Dataset records:
Start of Block

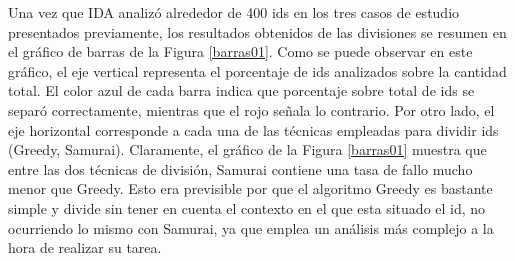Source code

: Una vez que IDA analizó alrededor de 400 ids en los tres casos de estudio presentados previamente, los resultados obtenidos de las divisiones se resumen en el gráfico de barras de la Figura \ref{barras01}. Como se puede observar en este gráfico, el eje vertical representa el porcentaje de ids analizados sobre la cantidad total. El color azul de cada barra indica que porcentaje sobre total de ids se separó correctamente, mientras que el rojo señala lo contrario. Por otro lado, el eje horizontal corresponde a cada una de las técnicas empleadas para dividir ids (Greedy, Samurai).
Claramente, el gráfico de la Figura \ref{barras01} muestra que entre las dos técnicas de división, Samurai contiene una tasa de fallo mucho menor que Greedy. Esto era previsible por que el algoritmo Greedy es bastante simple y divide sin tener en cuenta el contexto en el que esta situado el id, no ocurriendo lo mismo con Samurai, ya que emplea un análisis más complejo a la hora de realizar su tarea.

End of Block
Start of Block

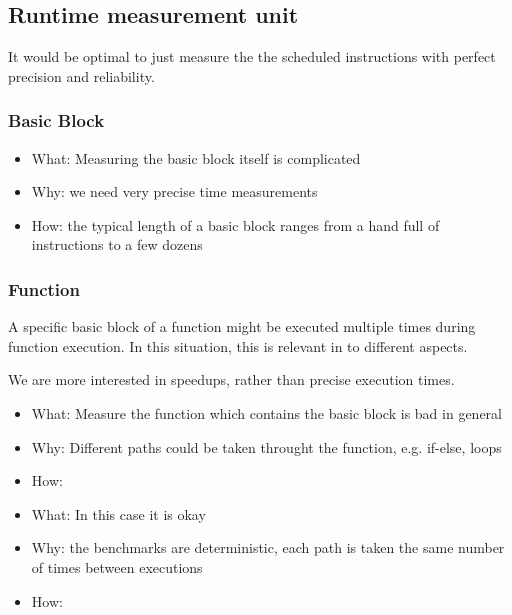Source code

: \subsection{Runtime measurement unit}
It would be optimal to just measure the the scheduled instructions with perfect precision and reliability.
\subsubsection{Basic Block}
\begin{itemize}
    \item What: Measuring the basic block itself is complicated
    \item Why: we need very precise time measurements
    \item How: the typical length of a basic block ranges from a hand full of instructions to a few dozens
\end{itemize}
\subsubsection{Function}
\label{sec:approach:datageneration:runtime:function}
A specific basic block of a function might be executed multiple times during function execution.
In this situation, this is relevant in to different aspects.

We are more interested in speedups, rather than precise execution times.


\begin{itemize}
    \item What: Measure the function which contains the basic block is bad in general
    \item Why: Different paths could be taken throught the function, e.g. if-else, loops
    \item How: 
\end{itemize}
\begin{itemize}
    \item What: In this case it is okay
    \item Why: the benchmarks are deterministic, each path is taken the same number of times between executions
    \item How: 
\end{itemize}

End of Block

Among the lines above, find those that contain the word "precise" and copy them.

Solution to the exercise:
    \item Why: we need very precise time measurements
We are more interested in speedups, rather than precise execution times.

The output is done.